Overview

In Austria final energy consumption (at normal climate) was 24.8 Mtoe in 2000. Since then, it has risen by 4.2 Mtoe to 29 Mtoe in 2019. The transport sector has shown an increase by 2.5 Mtoe, as well as the industry by 1.5 Mtoe and the residential sector by 0.3 Mtoe. Whereas the energy consumption in services and in the agricultural sector have slightly decreased by 0.1 Mtoe and 0.01 Mtoe respectively. The industry sector accounted for the largest share in 2000 as well as in 2019, at around 33%. The second largest consuming sector in 2000, the residential sector, was exceeded by the transport sector in 2019. 

Figure 1: Final energy consumption by sector (normal climate)

Source: ODYSSEE

Energy efficiency for final consumers, as shown by ODEX, has improved by around 1.3% per year from 2000 to 2019, 21% in total.
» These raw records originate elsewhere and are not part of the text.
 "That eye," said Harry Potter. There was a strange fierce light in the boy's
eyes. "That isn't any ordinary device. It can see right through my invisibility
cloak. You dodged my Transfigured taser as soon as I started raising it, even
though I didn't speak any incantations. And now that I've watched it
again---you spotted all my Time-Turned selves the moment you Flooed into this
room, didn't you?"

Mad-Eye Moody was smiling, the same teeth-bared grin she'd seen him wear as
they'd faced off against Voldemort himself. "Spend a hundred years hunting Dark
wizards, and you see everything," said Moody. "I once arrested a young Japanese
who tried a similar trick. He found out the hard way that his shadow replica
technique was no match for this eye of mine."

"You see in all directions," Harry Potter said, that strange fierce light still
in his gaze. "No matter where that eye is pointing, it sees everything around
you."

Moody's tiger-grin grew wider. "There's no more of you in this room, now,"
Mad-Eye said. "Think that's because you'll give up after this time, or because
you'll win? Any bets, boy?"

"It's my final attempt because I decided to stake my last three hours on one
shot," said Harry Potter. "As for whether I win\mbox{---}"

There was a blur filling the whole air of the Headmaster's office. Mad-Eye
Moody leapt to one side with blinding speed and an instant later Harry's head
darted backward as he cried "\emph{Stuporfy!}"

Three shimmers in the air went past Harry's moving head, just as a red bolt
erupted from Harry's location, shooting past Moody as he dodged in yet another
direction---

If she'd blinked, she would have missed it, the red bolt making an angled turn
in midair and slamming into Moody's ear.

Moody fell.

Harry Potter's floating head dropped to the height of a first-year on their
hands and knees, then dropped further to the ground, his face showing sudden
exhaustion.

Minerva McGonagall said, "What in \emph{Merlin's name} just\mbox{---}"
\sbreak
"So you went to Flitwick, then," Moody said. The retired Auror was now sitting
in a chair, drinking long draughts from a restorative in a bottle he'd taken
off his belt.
Largest gains have been registered in the service (39% or 2.5% on average per year) and residential sector (30% or 1.8% on average per year) whereas the industry (19% or 1.1% on average per year) and transport sector (10% or 0.5% on average per year) have only shown low rates of improvement.

Figure 2: Technical Energy Efficiency Index

Source: ODYSSEE

Austria has set itself the goal of climate neutrality by 2040. Measures are implemented on the basis of the amended Climate Protection Act in accordance with binding reduction paths. In addition to promoting the use of renewable energy sources, one of the main strategies of Austria’s energy policy is to reduce the demand for energy, through sound use of energy and by improving energy efficiency. Both at the federal government and federal state levels, Austria has implemented a number of instruments and measures for saving energy and improving energy efficiency. Besides regulation, these measures concern the areas of research, technological development and demonstration and are aimed at promoting market penetration as well as spreading information and promoting financial incentives for implementing suitable measures. The current government program includes the further development of the Federal Energy Efficiency Act.

Table 1: Sample of cross-cutting measures

MeasuresNEEAP measuresDescriptionExpected savings, impact evaluationMore information available
Climate and Energy StrategyyesThe Austrian Climate and Energy Strategy concerns the long-term transformation of the energy system in order to meet the future challenges in relation to climate protection.HighLink
Renewable Energy Action PlanyesThe Austrian Renewable Energy Action Plan promotes a lot of different measures at national level for the growth of energy from renewable sources.HighLink
Federal Energy Efficiency ActyesFederal law to accelerate energy efficiency measures. The law further establishes a monitoring, reporting and verification system.HighLink
Source: MURE

Buildings

As shown in Figure 3 there is a clear downward trend in energy consumption of space heating per m² since 2000. Energy consumption of space heating per m² decreased by 4.4 koe/m², from 18.1 koe/m² in 2000 to 13.7 koe/m² in 2019. While the consumption per dwelling for water heating decreased by around 7% from 2000 to 2019, as well as for cooking (-44%), the consumption for electric appliances and lighting increased by around 29% (Figure 4).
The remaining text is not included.